Hofmannsthal und die Deutschtümelei
Wolf versucht vor allem auch Gründe zu finden für die Deutschtümelei bei Hofmannsthal, die teilweise in enger Nähe zum völkischen Literaturgedanken des späteren NSDAP-Mitglieds und damaligen Großgermanisten Joseph Nadler stand. Und ihn interessiert gerade das Werden der Salzburger Festspiele zu einer Zeit, da Österreich eine übernationale Perspektive durch den Untergang der Monarchie abhanden gekommen war.
Anders als der Historiker Oliver Rathkolb sieht der Literaturwissenschaftler Wolf eben keine primäre „deutsch-nationale Grundidee“ in der Konzeption der Festspiele, die Hofmannsthal während der Kaiserzeit nur, so argumentiert Rathkolb, geschickt kaschiert habe.

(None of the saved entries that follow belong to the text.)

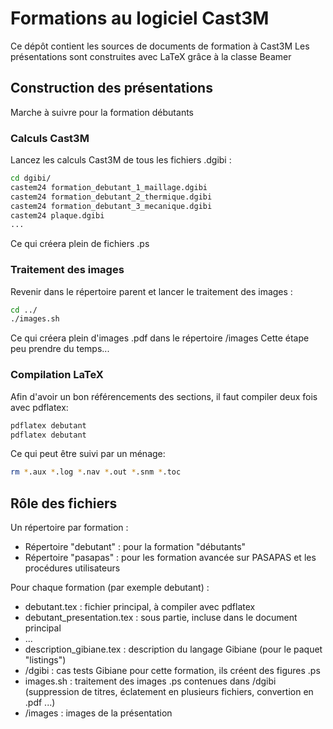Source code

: # Formations au logiciel Cast3M

Ce dépôt contient les sources de documents de formation à Cast3M
Les présentations sont construites avec LaTeX grâce à la classe Beamer

## Construction des présentations
Marche à suivre pour la formation débutants

### Calculs Cast3M
Lancez les calculs Cast3M de tous les fichiers .dgibi :
```bash
cd dgibi/
castem24 formation_debutant_1_maillage.dgibi
castem24 formation_debutant_2_thermique.dgibi
castem24 formation_debutant_3_mecanique.dgibi
castem24 plaque.dgibi
...
```
Ce qui créera plein de fichiers .ps

### Traitement des images
Revenir dans le répertoire parent et lancer le traitement des images :
```bash
cd ../
./images.sh
```
Ce qui créera plein d'images .pdf dans le répertoire /images
Cette étape peu prendre du temps...

### Compilation LaTeX
Afin d'avoir un bon référencements des sections, il faut compiler deux fois avec pdflatex:
```bash
pdflatex debutant
pdflatex debutant
```
Ce qui peut être suivi par un ménage:
```bash
rm *.aux *.log *.nav *.out *.snm *.toc
```

## Rôle des fichiers
Un répertoire par formation :
- Répertoire "debutant" : pour la formation "débutants"
- Répertoire "pasapas" : pour les formation avancée sur PASAPAS et les procédures utilisateurs

Pour chaque formation (par exemple debutant) :
- debutant.tex : fichier principal, à compiler avec pdflatex
- debutant_presentation.tex : sous partie, incluse dans le document principal
- ...
- description_gibiane.tex : description du langage Gibiane (pour le paquet "listings")
- /dgibi : cas tests Gibiane pour cette formation, ils créent des figures .ps
- images.sh : traitement des images .ps contenues dans /dgibi (suppression de titres, éclatement en plusieurs fichiers, convertion en .pdf ...)
- /images : images de la présentation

Rekonstruiert wird in dem nun rechtzeitig zum Festspielstart 2014 bei Jung & Jung erschienenen Buch „Eine Triumphpforte österreichischer Kunst. Hugo von Hofmannsthal und die Gründung der Salzburger Festspiele“ ein kulturpolitischer Diskurs, in dem vor allem der um die Sache streitende Künstler eine sehr mächtige wie ambivalente Gestalt im öffentlichen Feld ist. Auch hinsichtlich der nötigen Publizität ist die Rolle des Künstlers Hofmannsthals zweischneidig, darf man aus Wolfs Darstellungen schließen: Einerseits braucht der Künstler die Öffentlichkeit, auf der anderen Seite misstraut er gerade der Publizität im neuen demokratischen Rahmen.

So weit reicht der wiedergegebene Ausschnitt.